Byron v City of New York
2014 NY Slip Op 05146 [119 AD3d 625]
July 9, 2014
Appellate Division, Second Department
Published by New York State Law Reporting Bureau pursuant to Judiciary Law § 431.
As corrected through Wednesday, August 27, 2014


[*1]
1 Antoinette E. Byron, Respondent,
v
City of New York, Defendant, Harristeve Realty Corp., Respondent, and Frame Realty of New York, Inc., Appellant. (And a Third-Party Action.)

Gannon, Rosenfarb, Balletti & Drossman, New York, N.Y. (Lisa L. Gokhulsingh of counsel), for appellant.

Harold Chetrick, P.C., New York, N.Y., for plaintiff-respondent.

Russo & Toner, LLP, New York, N.Y. (Christopher G. Keane of counsel), for defendant-respondent.

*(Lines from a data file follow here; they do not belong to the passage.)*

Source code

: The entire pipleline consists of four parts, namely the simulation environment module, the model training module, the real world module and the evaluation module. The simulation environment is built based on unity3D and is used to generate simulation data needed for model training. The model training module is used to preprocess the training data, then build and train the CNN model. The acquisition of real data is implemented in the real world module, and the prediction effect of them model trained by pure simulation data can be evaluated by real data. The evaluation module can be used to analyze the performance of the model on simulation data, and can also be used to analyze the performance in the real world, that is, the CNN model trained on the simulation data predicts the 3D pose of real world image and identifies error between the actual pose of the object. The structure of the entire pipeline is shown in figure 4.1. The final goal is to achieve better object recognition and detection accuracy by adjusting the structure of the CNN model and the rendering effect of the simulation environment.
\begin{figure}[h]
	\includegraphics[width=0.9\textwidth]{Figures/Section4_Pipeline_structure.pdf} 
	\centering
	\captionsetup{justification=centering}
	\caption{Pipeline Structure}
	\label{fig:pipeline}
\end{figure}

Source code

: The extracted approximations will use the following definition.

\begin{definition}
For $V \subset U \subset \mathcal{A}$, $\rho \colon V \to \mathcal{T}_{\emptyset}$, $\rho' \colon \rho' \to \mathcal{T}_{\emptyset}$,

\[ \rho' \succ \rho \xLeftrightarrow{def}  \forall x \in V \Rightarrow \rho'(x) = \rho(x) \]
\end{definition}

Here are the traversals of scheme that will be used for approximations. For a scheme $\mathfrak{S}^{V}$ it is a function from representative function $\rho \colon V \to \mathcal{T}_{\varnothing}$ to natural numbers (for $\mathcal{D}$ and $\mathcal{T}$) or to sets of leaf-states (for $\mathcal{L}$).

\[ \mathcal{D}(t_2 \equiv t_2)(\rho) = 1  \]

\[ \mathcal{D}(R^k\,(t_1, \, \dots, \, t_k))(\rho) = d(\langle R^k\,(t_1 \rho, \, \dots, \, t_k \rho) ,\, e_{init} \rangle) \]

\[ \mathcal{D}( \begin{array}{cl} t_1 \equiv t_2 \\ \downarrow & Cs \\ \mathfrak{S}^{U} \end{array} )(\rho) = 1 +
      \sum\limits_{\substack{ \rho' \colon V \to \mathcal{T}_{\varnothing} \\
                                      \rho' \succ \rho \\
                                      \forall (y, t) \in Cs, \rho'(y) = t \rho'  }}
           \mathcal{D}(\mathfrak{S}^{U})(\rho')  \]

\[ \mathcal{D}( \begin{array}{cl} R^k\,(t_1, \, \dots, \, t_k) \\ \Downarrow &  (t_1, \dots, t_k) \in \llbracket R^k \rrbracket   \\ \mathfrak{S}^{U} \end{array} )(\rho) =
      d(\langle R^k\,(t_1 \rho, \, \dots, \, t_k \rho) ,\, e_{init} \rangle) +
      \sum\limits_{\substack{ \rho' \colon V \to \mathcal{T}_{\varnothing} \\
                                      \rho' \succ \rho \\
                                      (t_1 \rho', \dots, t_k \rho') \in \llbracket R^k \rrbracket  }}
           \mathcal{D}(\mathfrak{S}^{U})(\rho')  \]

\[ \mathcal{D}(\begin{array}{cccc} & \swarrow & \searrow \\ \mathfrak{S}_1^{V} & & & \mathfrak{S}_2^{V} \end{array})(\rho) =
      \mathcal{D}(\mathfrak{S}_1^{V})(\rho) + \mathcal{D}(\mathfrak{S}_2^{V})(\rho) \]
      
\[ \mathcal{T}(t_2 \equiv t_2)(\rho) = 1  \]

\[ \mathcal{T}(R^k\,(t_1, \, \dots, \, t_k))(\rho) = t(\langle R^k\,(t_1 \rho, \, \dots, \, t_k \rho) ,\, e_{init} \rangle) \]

In an action to recover damages for personal injuries, the defendant Frame Realty of New York, Inc., appeals from an order of the Supreme Court, Kings County (F. Rivera, J.), dated October 19, 2012, which denied that branch of its renewed motion which was for summary judgment dismissing the complaint and all cross claims insofar as asserted against it.

Ordered that the order is reversed, on the law, with one bill of costs, and that branch of the renewed motion of the defendant Frame Realty of New York, Inc., which was for summary judgment dismissing the complaint and all cross claims insofar as asserted against it is granted.

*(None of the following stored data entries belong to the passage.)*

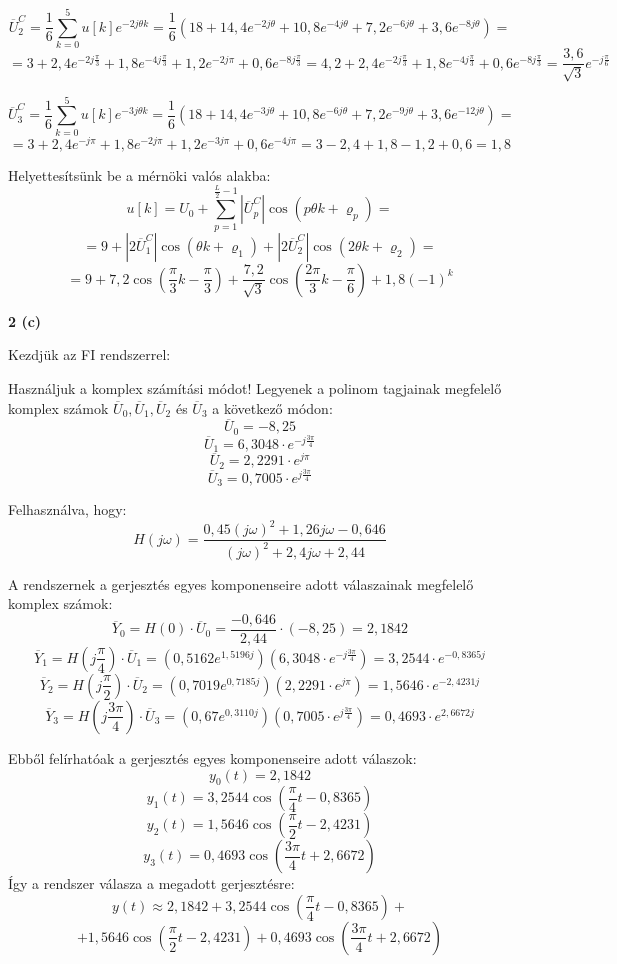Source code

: \documentclass[12pt,a4paper]{article}
\begin{document}
\[\overline{U}^C_2 = \frac{1}{6}\sum_{k=0}^{5} u[k] e^{-2j\theta k} = \frac{1}{6}\left(  18+14,4e^{-2j\theta}+10,8e^{-4j\theta}+7,2e^{-6j\theta}+3,6e^{-8j\theta}\right) = \]
\[= 3+2,4e^{-2j\frac{\pi}{3}}+1,8e^{-4j\frac{\pi}{3}}+1,2e^{-2j\pi}+0,6e^{-8j\frac{\pi}{3}} = 4,2+2,4e^{-2j\frac{\pi}{3}}+1,8e^{-4j\frac{\pi}{3}}+0,6e^{-8j\frac{\pi}{3}} = \boxed{\frac{3,6}{\sqrt{3}}e^{-j\frac{\pi}{6}}}\]

\[\overline{U}^C_3 = \frac{1}{6}\sum_{k=0}^{5} u[k] e^{-3j\theta k} = \frac{1}{6}\left(  18+14,4e^{-3j\theta}+10,8e^{-6j\theta}+7,2e^{-9j\theta}+3,6e^{-12j\theta}\right) = \]
\[= 3+2,4e^{-j\pi}+1,8e^{-2j\pi}+1,2e^{-3j\pi}+0,6e^{-4j\pi} = 3-2,4+1,8-1,2+0,6 = \boxed{1,8}\]

Helyettesítsünk be a mérnöki valós alakba:
\[u[k] = U_0  + \sum_{p=1}^{\frac{L}{2}-1} |\overline{U}^C_p|\cos(p\theta k + \varrho_p) = \]
\[= 9 + |2\overline{U}^C_1|\cos(\theta k + \varrho_1)+|2\overline{U}^C_2|\cos(2\theta k + \varrho_2) = \]
\[= \boxed{9 + 7,2\cos\left(\frac{\pi}{3}k-\frac{\pi}{3}\right)+ \frac{7,2}{\sqrt{3}}\cos\left(\frac{2\pi}{3}k-\frac{\pi}{6}\right)+1,8(-1)^k}\]

\textbf{2 (c)}

Kezdjük az FI rendszerrel:

Használjuk a komplex számítási módot! Legyenek a polinom tagjainak megfelelő komplex számok $\overline{U}_0, \overline{U}_1, \overline{U}_2$ és $\overline{U}_3$ a következő módon:
\[\overline{U}_0 = -8,25\]
\[\overline{U}_1 = 6,3048\cdot e^{-j\frac{3\pi}{4}}\]
\[\overline{U}_2 = 2,2291\cdot e^{j\pi}\]
\[\overline{U}_3 = 0,7005\cdot e^{j\frac{3\pi}{4}}\]

Felhasználva, hogy:
\[H(j \omega) = \frac{0,45(j\omega)^2 +1,26j\omega-0,646}{(j\omega)^2+2,4j\omega+2,44} \]

A rendszernek a gerjesztés egyes komponenseire adott válaszainak megfelelő komplex számok:
\[\overline{Y}_0 = H(0)\cdot\overline{U}_0 = \frac{-0,646}{2,44}\cdot (-8,25) = 2,1842\]
\[\overline{Y}_1 = H\left(j\frac{\pi}{4}\right)\cdot\overline{U}_1 = (0,5162e^{1,5196j})(6,3048\cdot e^{-j\frac{3\pi}{4}}) = 3,2544\cdot e^{-0,8365j}\]
\[\overline{Y}_2 = H\left(j\frac{\pi}{2}\right)\cdot\overline{U}_2 = (0,7019e^{0,7185j})(2,2291\cdot e^{j\pi})= 1,5646\cdot e^{-2,4231j} \]
\[\overline{Y}_3 = H\left(j\frac{3\pi}{4}\right)\cdot\overline{U}_3 = (0,67e^{0,3110j})(0,7005\cdot e^{j\frac{3\pi}{4}})= 0,4693\cdot e^{2,6672j}\]

Ebből felírhatóak a gerjesztés egyes komponenseire adott válaszok:
\[y_0(t) = 2,1842\]
\[y_1(t) = 3,2544\cos\left(\frac{\pi}{4}t-0,8365\right)\]
\[y_2(t) = 1,5646\cos\left(\frac{\pi}{2}t-2,4231\right)\]
\[y_3(t) = 0,4693\cos\left(\frac{3\pi}{4}t+2,6672\right)\]
Így a rendszer válasza a megadott gerjesztésre:
\[y(t) \approx \boxed{2,1842 + 3,2544\cos\left(\frac{\pi}{4}t-0,8365\right) + }\]
\[\boxed{+ 1,5646\cos\left(\frac{\pi}{2}t-2,4231\right) + 0,4693\cos\left(\frac{3\pi}{4}t+2,6672\right)}\]
\end{document}

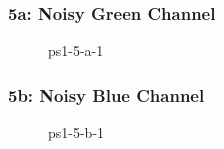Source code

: \documentclass[../report.tex]{subfiles}
\begin{document}
    
    \begin{frame}
        \frametitle{5a: Noisy Green Channel}
        \begin{figure}[!htb]
            \centering
            \caption{ps1-5-a-1}
        \end{figure}
    \end{frame}

    \begin{frame}
        \frametitle{5b: Noisy Blue Channel}
        \begin{figure}[!htb]
            \centering
            \caption{ps1-5-b-1}
        \end{figure}
    \end{frame}
    
\end{document}
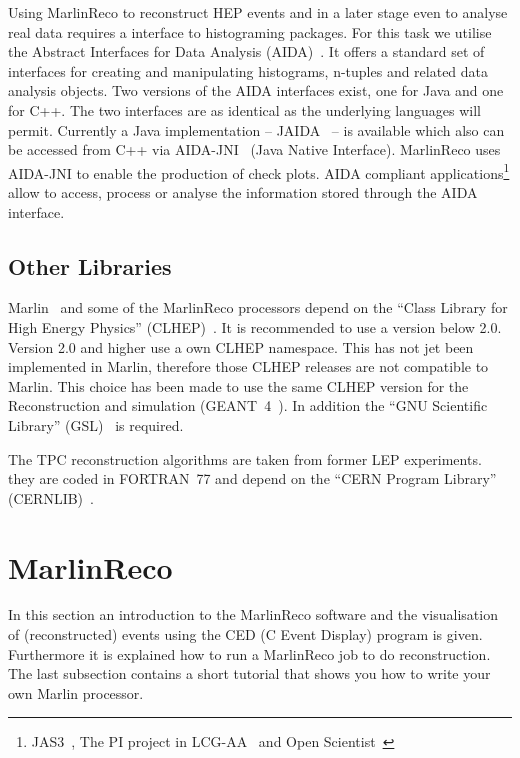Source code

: Using MarlinReco to reconstruct HEP events and in a later stage even to
analyse real data requires a interface to histograming packages. 
For this task we utilise the Abstract Interfaces for Data Analysis
(AIDA)~\cite{ref_aida}. It offers a standard set of interfaces for creating 
and manipulating histograms, n-tuples and related data analysis objects.
Two versions of the AIDA interfaces exist, one for Java and
one for C++. The two interfaces are as identical as the underlying
languages will permit. Currently a Java implementation -- 
JAIDA~\cite{ref_jaida} -- is available which also can be accessed from C++ 
via AIDA-JNI~\cite{ref_aidajni} (Java Native Interface). 
MarlinReco uses AIDA-JNI to enable the production of check plots. 
AIDA compliant applications\footnote{ 
      JAS3~\cite{ref_jas}, The PI project in LCG-AA~\cite{ref_pi} and 
      Open Scientist~\cite{ref_OS}} 
allow to access, process or analyse the information
stored through the AIDA interface. 

\subsection{Other Libraries} \label{sec:otherlibs}

Marlin~\cite{ref_marlin} and some of the MarlinReco processors depend on the
``Class Library for High Energy Physics'' (CLHEP)~\cite{ref_clhep}. 
It is recommended to use a version below 2.0. Version 2.0 and higher use a 
own CLHEP namespace. This has not jet been implemented in Marlin, therefore those
CLHEP releases are not compatible to Marlin. This choice has been 
made to use the same CLHEP version for the Reconstruction and simulation 
(GEANT~4~\cite{ref_geant4}). In addition the ``GNU Scientific Library'' 
(GSL)~\cite{ref_gsl} is required. 

The TPC reconstruction algorithms are taken from former LEP experiments.  
they are coded in FORTRAN~77 and depend on the ``CERN Program Library'' 
(CERNLIB)~\cite{ref_cernlib}. 

\section{MarlinReco}

In this section an introduction to the MarlinReco software and the
visualisation of (reconstructed) events using the 
CED (C Event Display) program is given. Furthermore it is explained how to 
run a MarlinReco job to do reconstruction. The last subsection 
contains a short tutorial that shows you how to write your own Marlin 
processor. 

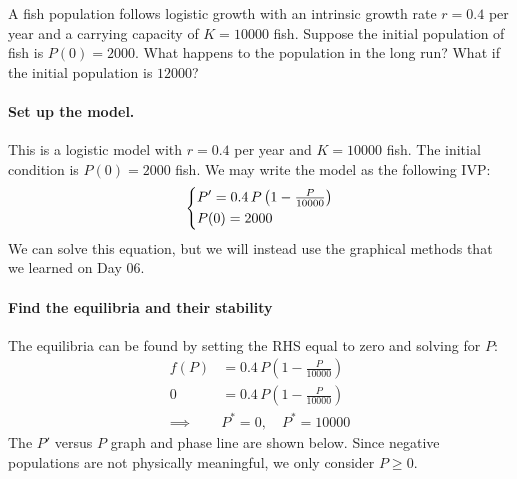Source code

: \documentclass[09pt,letterpaper]{article}
\begin{document}
\begin{example}[2]{    
A fish population follows logistic growth with an intrinsic growth rate $r=0.4$ per year and a carrying capacity of $K=10000$ fish.
Suppose the initial population of fish is $P(0)=2000$. What happens to the population in the long run? What if the initial population is $12000$?
}

\paragraph{Set up the model.} This is a logistic model with $r=0.4$ per year and $K=10000$ fish. The initial condition is $P(0)=2000$ fish. We may write the model as the following IVP: 
$$
\begin{dcases}
    P' = 0.4\,P\left(1-\tfrac{P}{10000}\right)\\
    P(0)=2000
\end{dcases}
$$
We can solve this equation, but we will instead use the graphical methods that we learned on Day 06.

\paragraph{Find the equilibria and their stability}
The equilibria can be found by setting the RHS equal to zero and solving for $P$:
\begin{align*}
     f(P)&=0.4\,P\left(1-\tfrac{P}{10000}\right)\\
        0&=0.4\,P\left(1-\tfrac{P}{10000}\right)\\
     \implies&P^*=0, \quad P^*= 10000
\end{align*}
The $P'$ versus $P$ graph and phase line are shown below. Since negative
populations are not physically meaningful, we only consider $P\geq0$.
\begin{figure}[H]
    \centering
{}
\end{figure}


\end{example}
\end{document}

The plaintiff's right foot allegedly became stuck in a defect in a sidewalk, causing her to fall and sustain personal injuries. As a result, the plaintiff commenced this action against, among others, the defendant Harristeve Realty Corp. (hereinafter Harristeve Realty), and the defendant Frame Realty of New York, Inc. (hereinafter Frame Realty). Harristeve Realty's property was located next to Frame Realty's property, and the plaintiff alleged in her pleadings that she fell due to a defect in a sidewalk which abutted both of their properties.

A landowner owes no duty to warn or protect others from a defective or dangerous condition on neighboring premises, unless the landowner has created or contributed to it (see Clementoni v Consolidated Rail Corp., 8 NY3d 963, 965 [2007]; Galindo v Town of Clarkstown, 2 NY3d [*2]633, 636 [2004]). "The reason for such a rule is obvious—a person who lacks ownership or control of property cannot fairly be held accountable for injuries resulting from a hazard on the property" (Galindo v Town of Clarkstown, 2 NY3d at 636).

In support of its renewed motion made after the Supreme Court denied a prior motion for summary judgment with leave to renew, Frame Realty submitted evidence sufficient to demonstrate that it owed no duty of care to the plaintiff. Specifically, the evidence submitted in support of the renewed motion, including the photographs of the accident site and the deposition testimony of the parties, established, prima facie, that the plaintiff's fall was caused by an alleged defect which was present in a portion of the sidewalk abutting the premises owned by Harristeve Realty not Frame Realty (see Mitchell v Icolari, 108 AD3d 600 [2013]; Montalbano v 136 W. 80 St. CP, 84 AD3d 600 [2011]; De Garcia v Empire Fasteners, Inc., 57 AD3d 710 [2008]). Frame Realty also submitted evidence which established, prima facie, that it did not create the condition or cause the alleged defect to occur (see Reich v Meltzer, 21 AD3d 543 [2005]; Patti v Town of N. Hempstead, 23 AD3d 362 [2005]). In opposition, the plaintiff and Harristeve Realty failed to raise a triable issue of fact (see Winegrad v New York Univ. Med. Ctr., 64 NY2d 851 [1985]).

The plaintiff's remaining contention is without merit.

Accordingly, the Supreme Court should have granted that branch of Frame Realty's renewed motion which was for summary judgment dismissing the complaint and all cross claims insofar as asserted against it. Balkin, J.P., Lott, Austin and LaSalle, JJ., concur.